═════ Source data ═════

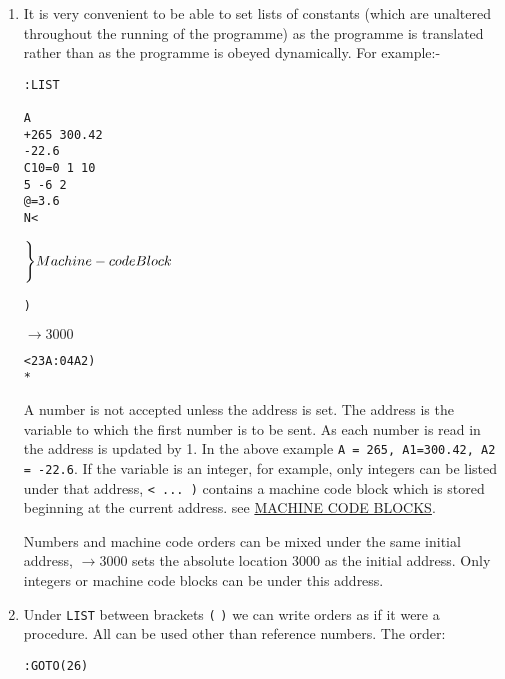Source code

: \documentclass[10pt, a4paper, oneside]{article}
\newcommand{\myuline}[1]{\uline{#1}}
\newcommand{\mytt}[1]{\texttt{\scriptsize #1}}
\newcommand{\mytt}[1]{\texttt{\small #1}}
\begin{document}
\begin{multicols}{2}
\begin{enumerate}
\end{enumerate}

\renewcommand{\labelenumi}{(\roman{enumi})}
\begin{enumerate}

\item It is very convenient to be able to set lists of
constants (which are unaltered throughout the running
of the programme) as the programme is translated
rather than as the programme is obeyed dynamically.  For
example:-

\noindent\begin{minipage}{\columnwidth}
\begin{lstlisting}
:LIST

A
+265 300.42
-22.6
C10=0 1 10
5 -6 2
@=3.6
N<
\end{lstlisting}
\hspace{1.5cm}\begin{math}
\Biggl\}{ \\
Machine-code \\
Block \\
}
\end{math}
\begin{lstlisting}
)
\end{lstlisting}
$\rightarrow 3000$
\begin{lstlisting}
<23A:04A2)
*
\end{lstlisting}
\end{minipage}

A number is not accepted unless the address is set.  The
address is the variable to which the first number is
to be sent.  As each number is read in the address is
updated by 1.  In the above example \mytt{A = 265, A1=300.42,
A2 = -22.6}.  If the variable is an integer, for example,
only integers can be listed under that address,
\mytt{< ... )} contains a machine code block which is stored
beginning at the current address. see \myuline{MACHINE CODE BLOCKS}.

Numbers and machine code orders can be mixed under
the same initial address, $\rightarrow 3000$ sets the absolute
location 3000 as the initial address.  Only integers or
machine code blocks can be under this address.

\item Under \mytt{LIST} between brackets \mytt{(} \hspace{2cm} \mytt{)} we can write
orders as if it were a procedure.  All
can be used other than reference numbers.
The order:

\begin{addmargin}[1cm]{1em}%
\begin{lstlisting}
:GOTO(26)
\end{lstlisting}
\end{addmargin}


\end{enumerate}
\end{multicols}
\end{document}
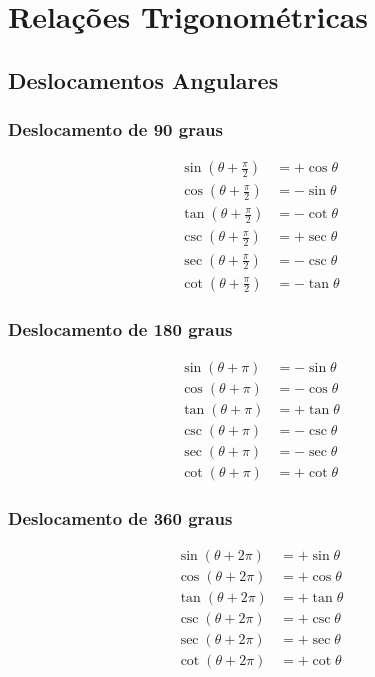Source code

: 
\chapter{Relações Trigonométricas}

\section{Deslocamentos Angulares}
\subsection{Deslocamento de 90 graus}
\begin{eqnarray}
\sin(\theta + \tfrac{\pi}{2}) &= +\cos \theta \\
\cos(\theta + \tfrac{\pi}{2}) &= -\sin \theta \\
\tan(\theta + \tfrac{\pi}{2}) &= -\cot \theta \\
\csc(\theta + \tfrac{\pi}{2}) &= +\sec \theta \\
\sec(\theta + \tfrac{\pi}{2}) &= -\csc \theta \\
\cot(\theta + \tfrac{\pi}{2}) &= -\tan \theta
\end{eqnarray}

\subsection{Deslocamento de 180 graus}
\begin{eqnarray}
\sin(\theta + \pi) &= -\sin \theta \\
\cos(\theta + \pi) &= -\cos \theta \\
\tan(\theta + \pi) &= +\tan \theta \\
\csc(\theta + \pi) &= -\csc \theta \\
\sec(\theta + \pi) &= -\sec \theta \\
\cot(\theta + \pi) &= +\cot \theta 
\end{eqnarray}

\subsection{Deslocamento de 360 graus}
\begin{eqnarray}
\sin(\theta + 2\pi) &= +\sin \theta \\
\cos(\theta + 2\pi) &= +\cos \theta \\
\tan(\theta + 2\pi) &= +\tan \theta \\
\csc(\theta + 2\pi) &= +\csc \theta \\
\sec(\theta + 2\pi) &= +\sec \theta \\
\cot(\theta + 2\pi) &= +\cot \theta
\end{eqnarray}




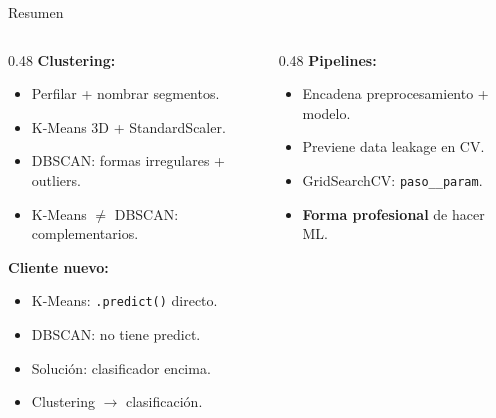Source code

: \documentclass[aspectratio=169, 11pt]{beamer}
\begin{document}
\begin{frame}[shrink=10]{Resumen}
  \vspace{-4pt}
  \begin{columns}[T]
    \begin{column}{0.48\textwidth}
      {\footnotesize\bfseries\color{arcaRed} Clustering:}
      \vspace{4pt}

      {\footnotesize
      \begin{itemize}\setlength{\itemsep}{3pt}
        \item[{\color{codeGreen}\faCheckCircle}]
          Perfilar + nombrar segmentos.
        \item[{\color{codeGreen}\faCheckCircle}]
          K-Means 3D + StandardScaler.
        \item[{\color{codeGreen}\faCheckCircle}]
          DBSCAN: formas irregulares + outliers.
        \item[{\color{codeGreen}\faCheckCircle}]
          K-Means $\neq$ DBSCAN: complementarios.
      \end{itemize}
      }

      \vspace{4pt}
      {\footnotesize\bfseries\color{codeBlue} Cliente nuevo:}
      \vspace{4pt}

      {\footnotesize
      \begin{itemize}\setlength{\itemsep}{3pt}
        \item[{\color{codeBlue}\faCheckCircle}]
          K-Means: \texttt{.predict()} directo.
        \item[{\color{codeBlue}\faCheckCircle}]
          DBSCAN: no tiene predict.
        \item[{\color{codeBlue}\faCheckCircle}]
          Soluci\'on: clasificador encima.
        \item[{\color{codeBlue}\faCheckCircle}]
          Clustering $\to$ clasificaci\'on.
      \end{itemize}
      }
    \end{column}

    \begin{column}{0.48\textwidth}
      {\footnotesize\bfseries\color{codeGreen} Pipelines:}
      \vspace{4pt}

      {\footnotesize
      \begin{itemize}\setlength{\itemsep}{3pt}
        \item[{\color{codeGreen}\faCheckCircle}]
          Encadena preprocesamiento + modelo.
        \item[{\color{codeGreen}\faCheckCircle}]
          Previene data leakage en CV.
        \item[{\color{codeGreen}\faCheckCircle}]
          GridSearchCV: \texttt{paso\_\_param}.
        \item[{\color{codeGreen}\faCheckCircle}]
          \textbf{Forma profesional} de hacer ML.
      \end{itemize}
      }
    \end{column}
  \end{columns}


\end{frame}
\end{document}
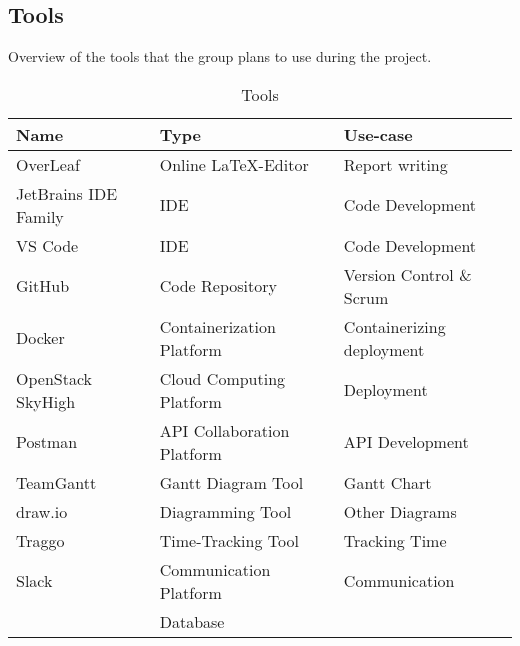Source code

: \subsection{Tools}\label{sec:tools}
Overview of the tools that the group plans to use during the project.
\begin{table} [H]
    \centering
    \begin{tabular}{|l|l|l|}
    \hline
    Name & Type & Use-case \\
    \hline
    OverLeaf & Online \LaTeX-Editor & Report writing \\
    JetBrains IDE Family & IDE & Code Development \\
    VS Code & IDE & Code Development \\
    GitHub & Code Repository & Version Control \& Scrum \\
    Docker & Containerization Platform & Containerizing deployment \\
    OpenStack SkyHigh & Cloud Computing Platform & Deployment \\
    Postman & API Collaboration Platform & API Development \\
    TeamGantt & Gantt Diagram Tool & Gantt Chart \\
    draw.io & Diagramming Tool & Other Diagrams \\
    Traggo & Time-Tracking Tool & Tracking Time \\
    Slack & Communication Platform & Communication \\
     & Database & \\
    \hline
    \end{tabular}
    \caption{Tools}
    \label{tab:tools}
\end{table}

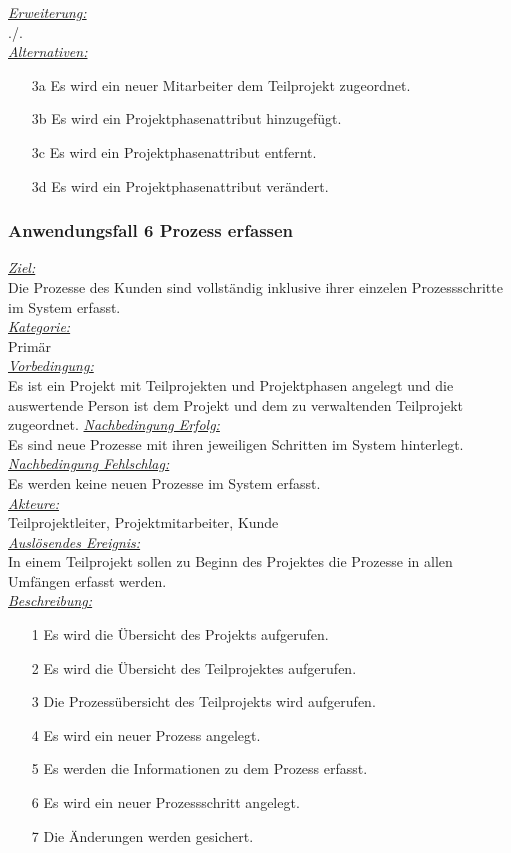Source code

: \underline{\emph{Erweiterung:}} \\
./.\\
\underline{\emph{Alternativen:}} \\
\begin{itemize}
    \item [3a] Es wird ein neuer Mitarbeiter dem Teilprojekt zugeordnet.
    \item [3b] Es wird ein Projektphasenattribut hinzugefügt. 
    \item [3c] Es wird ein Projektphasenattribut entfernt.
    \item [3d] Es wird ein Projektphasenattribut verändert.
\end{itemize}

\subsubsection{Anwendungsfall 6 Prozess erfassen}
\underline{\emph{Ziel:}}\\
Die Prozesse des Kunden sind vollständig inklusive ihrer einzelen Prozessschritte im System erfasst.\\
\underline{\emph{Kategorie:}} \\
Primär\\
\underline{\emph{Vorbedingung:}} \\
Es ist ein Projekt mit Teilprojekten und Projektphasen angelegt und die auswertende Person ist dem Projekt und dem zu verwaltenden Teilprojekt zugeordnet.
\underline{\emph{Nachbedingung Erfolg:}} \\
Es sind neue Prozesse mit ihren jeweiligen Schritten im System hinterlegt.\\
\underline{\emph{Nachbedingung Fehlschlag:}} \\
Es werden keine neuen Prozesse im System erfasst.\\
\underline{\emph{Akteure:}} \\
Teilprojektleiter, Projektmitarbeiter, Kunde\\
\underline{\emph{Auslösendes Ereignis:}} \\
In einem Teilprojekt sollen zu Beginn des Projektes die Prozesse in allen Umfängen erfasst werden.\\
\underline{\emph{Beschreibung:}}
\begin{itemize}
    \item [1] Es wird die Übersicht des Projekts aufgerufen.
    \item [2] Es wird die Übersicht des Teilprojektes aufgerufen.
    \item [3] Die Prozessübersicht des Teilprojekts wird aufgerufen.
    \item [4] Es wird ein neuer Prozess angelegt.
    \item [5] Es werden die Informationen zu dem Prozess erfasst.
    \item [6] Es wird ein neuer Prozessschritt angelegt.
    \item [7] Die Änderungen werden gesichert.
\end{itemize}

═════

Task requirements:
Given the records above, restate word for word only the lines starting at the one with "Es werden keine" and ending at the one with "neuer Prozessschritt angelegt.".

Exercise response:
Es werden keine neuen Prozesse im System erfasst.\\
\underline{\emph{Akteure:}} \\
Teilprojektleiter, Projektmitarbeiter, Kunde\\
\underline{\emph{Auslösendes Ereignis:}} \\
In einem Teilprojekt sollen zu Beginn des Projektes die Prozesse in allen Umfängen erfasst werden.\\
\underline{\emph{Beschreibung:}}
\begin{itemize}
    \item [1] Es wird die Übersicht des Projekts aufgerufen.
    \item [2] Es wird die Übersicht des Teilprojektes aufgerufen.
    \item [3] Die Prozessübersicht des Teilprojekts wird aufgerufen.
    \item [4] Es wird ein neuer Prozess angelegt.
    \item [5] Es werden die Informationen zu dem Prozess erfasst.
    \item [6] Es wird ein neuer Prozessschritt angelegt.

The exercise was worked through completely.